There’s no point in increasing fish numbers without tackling the problem of healthy spawning beds, either, he says.
For example, in addition to the $300,000-plus committed this year by the provincial environment ministry to reconstruct the Mission Creek spawning channel, an additional channel is needed, as are channels in other areas.
He points out that the Mission Creek spawning channel was only intended as a pilot project when it was built in 1988.
“It has worked out reasonably well as a pilot project,” he says with a scientist’s caution, but, he adds, “there’s a problem in the lake.”
Biologists speculate that problem is mainly the fault of the Mysis shrimp introduced into the lake in 1966 as a fish food.
The plan appears to have backfired, with the shrimp in fact competing for feed with kokanee fry, and only serving as a food source for larger fish.
As well, Dill says there’s a need for biological research into just what is causing the drop in numbers of kokanee in Okanagan Lake, and whether Mysis is at the root of it.
If the hatchery is reopened, he would like to see it used as a research and enhancement facility by students from the college, which is already the home of a young and informally-organized Institute of Freshwater Studies.
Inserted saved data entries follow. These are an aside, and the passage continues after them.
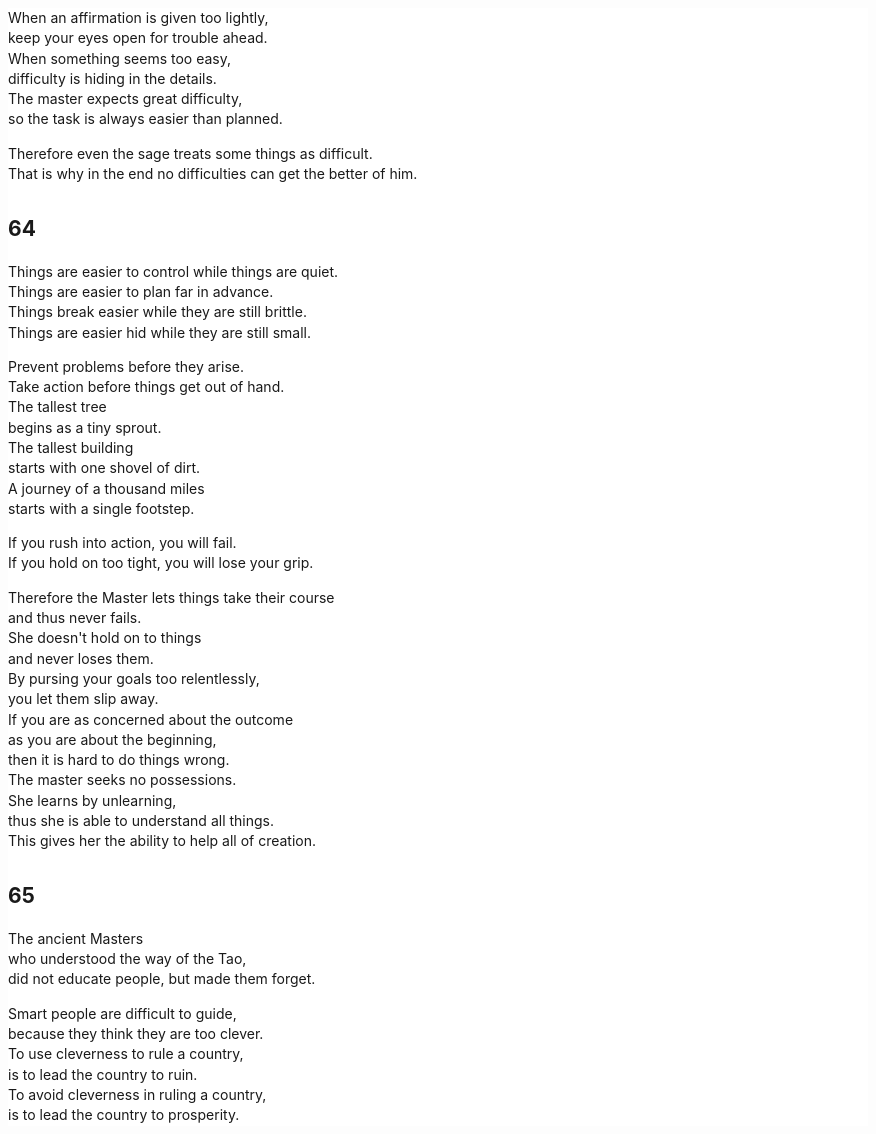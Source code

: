 When an affirmation is given too lightly,  
keep your eyes open for trouble ahead.  
When something seems too easy,  
difficulty is hiding in the details.  
The master expects great difficulty,  
so the task is always easier than planned.  

Therefore     even the sage treats some things as difficult.  
That is why in the end no difficulties can get the better of him.  

## 64

Things are easier to control while things are quiet.  
Things are easier to plan far in advance.  
Things break easier while they are still brittle.  
Things are easier hid while they are still small.  

Prevent problems before they arise.  
Take action before things get out of hand.  
The tallest tree  
begins as a tiny sprout.  
The tallest building  
starts with one shovel of dirt.  
A journey of a thousand miles  
starts with a single footstep.  

If you rush into action, you will fail.  
If you hold on too tight, you will lose your grip.  

Therefore the Master lets things take their course  
and thus never fails.  
She doesn't hold on to things  
and never loses them.  
By pursing your goals too relentlessly,  
you let them slip away.  
If you are as concerned about the outcome  
as you are about the beginning,  
then it is hard to do things wrong.  
The master seeks no possessions.  
She learns by unlearning,  
thus she is able to understand all things.  
This gives her the ability to help all of creation.  

## 65

The ancient Masters  
who understood the way of the Tao,  
did not educate people, but made them forget.  

Smart people are difficult to guide,  
because they think they are too clever.  
To use cleverness to rule a country,  
is to lead the country to ruin.  
To avoid cleverness in ruling a country,  
is to lead the country to prosperity.  
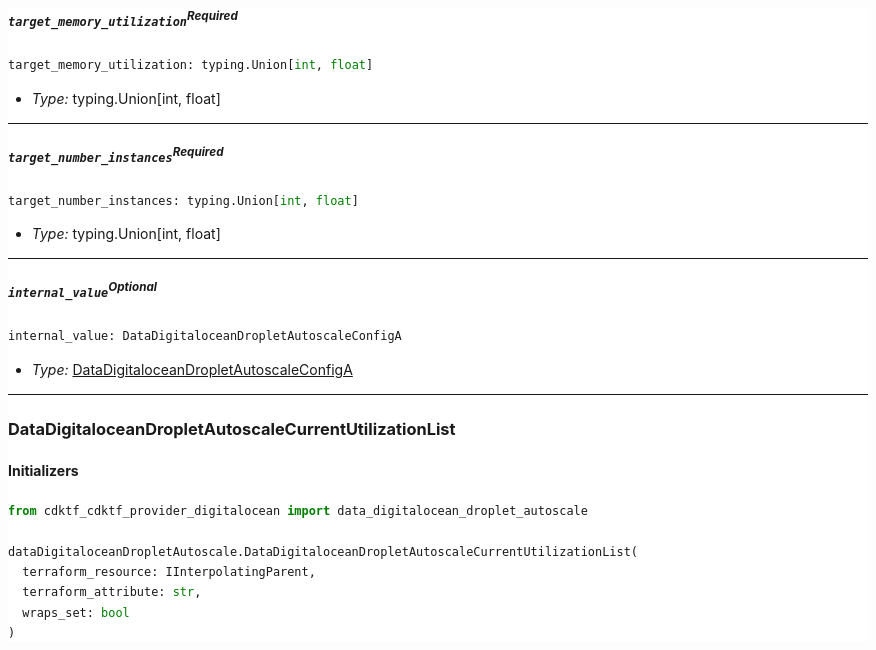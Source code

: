 ##### `target_memory_utilization`<sup>Required</sup> <a name="target_memory_utilization" id="@cdktf/provider-digitalocean.dataDigitaloceanDropletAutoscale.DataDigitaloceanDropletAutoscaleConfigAOutputReference.property.targetMemoryUtilization"></a>

```python
target_memory_utilization: typing.Union[int, float]
```

- *Type:* typing.Union[int, float]

---

##### `target_number_instances`<sup>Required</sup> <a name="target_number_instances" id="@cdktf/provider-digitalocean.dataDigitaloceanDropletAutoscale.DataDigitaloceanDropletAutoscaleConfigAOutputReference.property.targetNumberInstances"></a>

```python
target_number_instances: typing.Union[int, float]
```

- *Type:* typing.Union[int, float]

---

##### `internal_value`<sup>Optional</sup> <a name="internal_value" id="@cdktf/provider-digitalocean.dataDigitaloceanDropletAutoscale.DataDigitaloceanDropletAutoscaleConfigAOutputReference.property.internalValue"></a>

```python
internal_value: DataDigitaloceanDropletAutoscaleConfigA
```

- *Type:* <a href="#@cdktf/provider-digitalocean.dataDigitaloceanDropletAutoscale.DataDigitaloceanDropletAutoscaleConfigA">DataDigitaloceanDropletAutoscaleConfigA</a>

---


### DataDigitaloceanDropletAutoscaleCurrentUtilizationList <a name="DataDigitaloceanDropletAutoscaleCurrentUtilizationList" id="@cdktf/provider-digitalocean.dataDigitaloceanDropletAutoscale.DataDigitaloceanDropletAutoscaleCurrentUtilizationList"></a>

#### Initializers <a name="Initializers" id="@cdktf/provider-digitalocean.dataDigitaloceanDropletAutoscale.DataDigitaloceanDropletAutoscaleCurrentUtilizationList.Initializer"></a>

```python
from cdktf_cdktf_provider_digitalocean import data_digitalocean_droplet_autoscale

dataDigitaloceanDropletAutoscale.DataDigitaloceanDropletAutoscaleCurrentUtilizationList(
  terraform_resource: IInterpolatingParent,
  terraform_attribute: str,
  wraps_set: bool
)
```
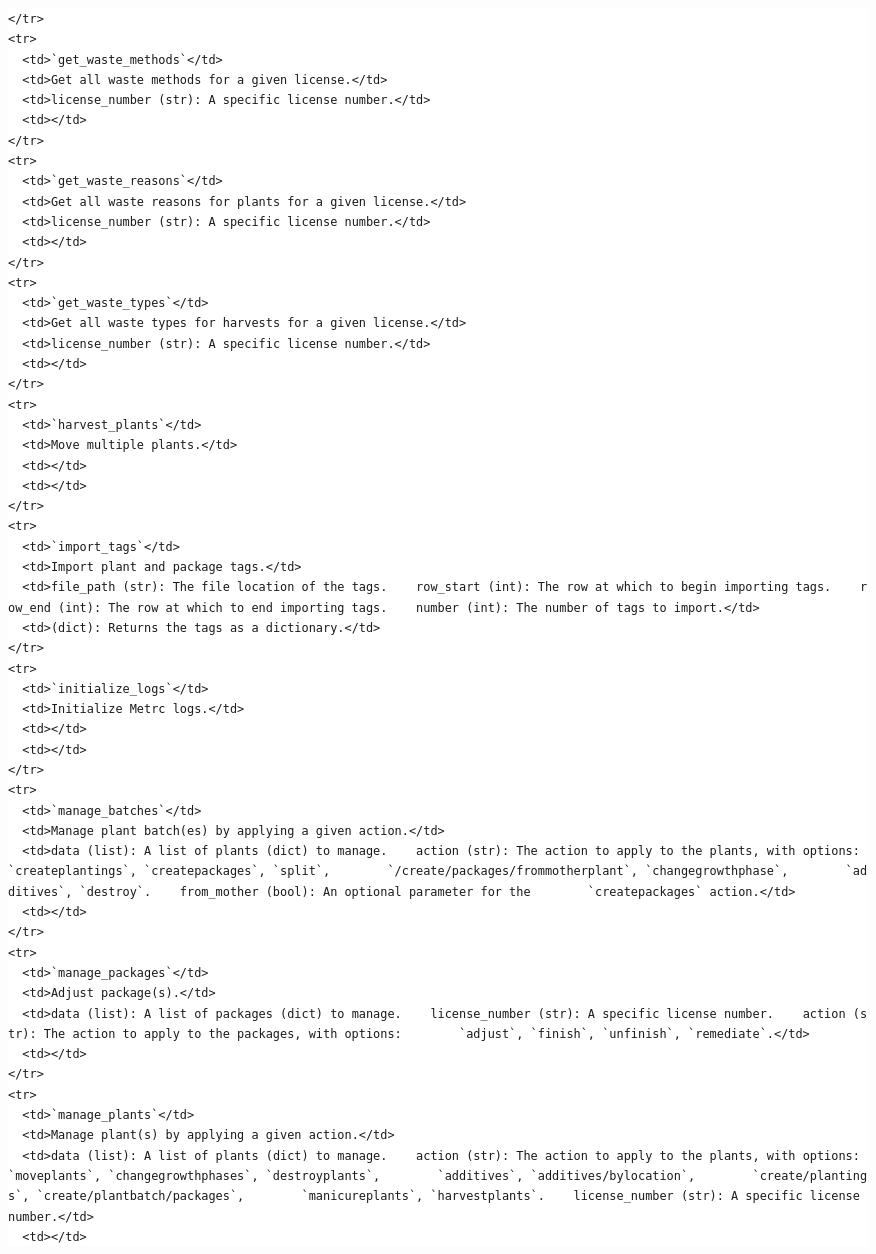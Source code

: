     </tr>
    <tr>
      <td>`get_waste_methods`</td>
      <td>Get all waste methods for a given license.</td>
      <td>license_number (str): A specific license number.</td>
      <td></td>
    </tr>
    <tr>
      <td>`get_waste_reasons`</td>
      <td>Get all waste reasons for plants for a given license.</td>
      <td>license_number (str): A specific license number.</td>
      <td></td>
    </tr>
    <tr>
      <td>`get_waste_types`</td>
      <td>Get all waste types for harvests for a given license.</td>
      <td>license_number (str): A specific license number.</td>
      <td></td>
    </tr>
    <tr>
      <td>`harvest_plants`</td>
      <td>Move multiple plants.</td>
      <td></td>
      <td></td>
    </tr>
    <tr>
      <td>`import_tags`</td>
      <td>Import plant and package tags.</td>
      <td>file_path (str): The file location of the tags.    row_start (int): The row at which to begin importing tags.    row_end (int): The row at which to end importing tags.    number (int): The number of tags to import.</td>
      <td>(dict): Returns the tags as a dictionary.</td>
    </tr>
    <tr>
      <td>`initialize_logs`</td>
      <td>Initialize Metrc logs.</td>
      <td></td>
      <td></td>
    </tr>
    <tr>
      <td>`manage_batches`</td>
      <td>Manage plant batch(es) by applying a given action.</td>
      <td>data (list): A list of plants (dict) to manage.    action (str): The action to apply to the plants, with options:        `createplantings`, `createpackages`, `split`,        `/create/packages/frommotherplant`, `changegrowthphase`,        `additives`, `destroy`.    from_mother (bool): An optional parameter for the        `createpackages` action.</td>
      <td></td>
    </tr>
    <tr>
      <td>`manage_packages`</td>
      <td>Adjust package(s).</td>
      <td>data (list): A list of packages (dict) to manage.    license_number (str): A specific license number.    action (str): The action to apply to the packages, with options:        `adjust`, `finish`, `unfinish`, `remediate`.</td>
      <td></td>
    </tr>
    <tr>
      <td>`manage_plants`</td>
      <td>Manage plant(s) by applying a given action.</td>
      <td>data (list): A list of plants (dict) to manage.    action (str): The action to apply to the plants, with options:        `moveplants`, `changegrowthphases`, `destroyplants`,        `additives`, `additives/bylocation`,        `create/plantings`, `create/plantbatch/packages`,        `manicureplants`, `harvestplants`.    license_number (str): A specific license number.</td>
      <td></td>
Whatever is done, Dill is adamant, and not alone, in emphasizing it has to be a long-term commitment.
Don Peterson, manager of the Fish Culture Section of the environment ministry in Victoria agrees that habitat enhancement or restoration is needed along with the closure.
However, he disagrees with the need for re-opening the hatchery: “It won’t solve the problem in the long-term, and it won’t help the recovery of wild stocks.”
Because a vast majority of streams are diverted for irrigation, a great deal of spawning habitat is simply no longer there, he says.
The problem is also one of greed; of exploitation of the resource, he says.